Obligatory tautological disclaimer: A movie is a movie, and a book is a book. Not only can you not always judge a book by its cover, but you often can’t judge a movie by its book. If we could, we’d all know that a potboiler by Mario Puzo called The Godfather couldn’t become one of cinema’s all-time classics, and that the subtle genius of John Irving would of course make for great film adaptations.
Nevertheless, a certain familiarity with source material can at least give you a head start on what to expect. Here’s a look at four Sundance 2013 titles through the lens of the writing that inspired them.
1. C.O.G., from the short story by David Sedaris
Category: U. S. Dramatic Competition
Book Grade: B+.
Reason for Adaptation Optimism: A short story always offers the prospect of less major surgery required to make it fit into the time constraints of a feature film.
Reason for Adaptation Concern: Sedaris’ authorial voice is such a crucial part of the story’s appeal that it’s hard to imagine how it’s going to work without massive amounts of voice-over narration, which often amounts to slow narrative death.
The Movie Pitch: “On the Road meets The Breakfast Club.”
2. Austenland, from the novel by Shannon Hale
Category: U. S. Dramatic Competition
Book Overview: Jane—a young woman with a checkered romantic history and an obsession with Jane Austen—gets a gift from a wealthy relative: a vacation to an English resort where guests become characters in their very own Regency-era romance.
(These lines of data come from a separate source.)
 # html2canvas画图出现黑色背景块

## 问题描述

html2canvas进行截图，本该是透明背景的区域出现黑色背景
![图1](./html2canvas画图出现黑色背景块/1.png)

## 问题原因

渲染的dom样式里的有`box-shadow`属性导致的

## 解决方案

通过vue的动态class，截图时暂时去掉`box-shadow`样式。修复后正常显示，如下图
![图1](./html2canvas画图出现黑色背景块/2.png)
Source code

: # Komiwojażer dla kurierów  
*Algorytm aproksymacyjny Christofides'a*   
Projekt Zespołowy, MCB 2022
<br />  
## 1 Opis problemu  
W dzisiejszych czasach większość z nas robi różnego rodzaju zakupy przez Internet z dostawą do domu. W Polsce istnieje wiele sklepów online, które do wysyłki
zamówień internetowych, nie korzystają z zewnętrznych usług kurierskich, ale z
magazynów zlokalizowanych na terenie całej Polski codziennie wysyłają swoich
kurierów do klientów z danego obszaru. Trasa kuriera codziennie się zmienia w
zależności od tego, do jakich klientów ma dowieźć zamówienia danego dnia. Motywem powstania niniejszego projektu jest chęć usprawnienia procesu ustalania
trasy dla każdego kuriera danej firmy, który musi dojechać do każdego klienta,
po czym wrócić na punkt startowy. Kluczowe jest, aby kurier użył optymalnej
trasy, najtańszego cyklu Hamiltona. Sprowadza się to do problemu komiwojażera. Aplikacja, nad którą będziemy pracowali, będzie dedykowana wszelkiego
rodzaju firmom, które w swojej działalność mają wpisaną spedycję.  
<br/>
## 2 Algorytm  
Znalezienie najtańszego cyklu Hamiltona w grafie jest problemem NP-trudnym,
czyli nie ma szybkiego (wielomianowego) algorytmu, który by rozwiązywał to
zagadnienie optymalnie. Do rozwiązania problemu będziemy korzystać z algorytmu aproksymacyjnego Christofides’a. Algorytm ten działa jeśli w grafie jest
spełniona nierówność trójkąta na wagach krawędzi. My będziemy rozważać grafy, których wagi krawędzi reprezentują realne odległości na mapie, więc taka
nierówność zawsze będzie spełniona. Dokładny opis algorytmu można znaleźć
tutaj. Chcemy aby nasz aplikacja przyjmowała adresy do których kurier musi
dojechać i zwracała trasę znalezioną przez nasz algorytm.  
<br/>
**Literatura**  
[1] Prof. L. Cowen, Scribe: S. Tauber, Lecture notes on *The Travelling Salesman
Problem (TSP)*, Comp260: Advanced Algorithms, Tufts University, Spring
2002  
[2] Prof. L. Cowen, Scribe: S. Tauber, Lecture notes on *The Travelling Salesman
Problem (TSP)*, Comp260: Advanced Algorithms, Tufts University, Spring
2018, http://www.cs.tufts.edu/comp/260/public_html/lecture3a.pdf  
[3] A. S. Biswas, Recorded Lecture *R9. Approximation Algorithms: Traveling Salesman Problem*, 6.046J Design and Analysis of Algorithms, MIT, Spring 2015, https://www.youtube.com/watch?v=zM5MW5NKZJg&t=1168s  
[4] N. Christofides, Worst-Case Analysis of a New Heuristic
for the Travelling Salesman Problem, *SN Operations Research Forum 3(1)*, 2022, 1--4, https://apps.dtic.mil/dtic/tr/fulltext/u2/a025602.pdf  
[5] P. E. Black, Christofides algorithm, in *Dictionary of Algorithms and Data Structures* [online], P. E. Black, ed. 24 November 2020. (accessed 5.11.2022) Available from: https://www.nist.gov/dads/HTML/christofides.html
Local author Hale’s terrific premise is bogged down in a bit of over-narration of the protagonist’s various anxieties, but the basic structure is solid enough that it works (and works perhaps even better in the sequel, Midnight in Austenland).
Book Grade: B.
Reason for Adaptation Optimism: Hale worked on the adaptation with director Jerusha Hess (partner of Napoleon Dynamite’s Jared Hess); a terrific cast including Keri Russell, Jennifer Coolidge and Bret McKenzie.
Reason for Adaptation Concern: Will the stylized Hess sensibility intrude on the need to find the humanity behind Jane’s insecurities?
The Movie Pitch: “Westworld meets Pride & Prejudice.”
3. The Spectacular Now, from the novel by Tim Tharp
Category: U. S. Dramatic Competition
Book Overview: High school senior Sutter Keely, a devil-may-care functioning alcoholic, turns his well-intentioned sights on a nerdy, introverted classmate, thinking his attentions could draw her out of her shell. Tharp creates a wonderfully unique protagonist whose first-person narration provides a fascinating (and darkly funny) glimpse inside the head of blissfully rationalized self-destruction.
Book Grade: A-.
Reason for Adaptation Optimism: James Ponsoldt directed a terrific lead performance of an alcoholic protagonist in 2012’s Sundance drama Smashed.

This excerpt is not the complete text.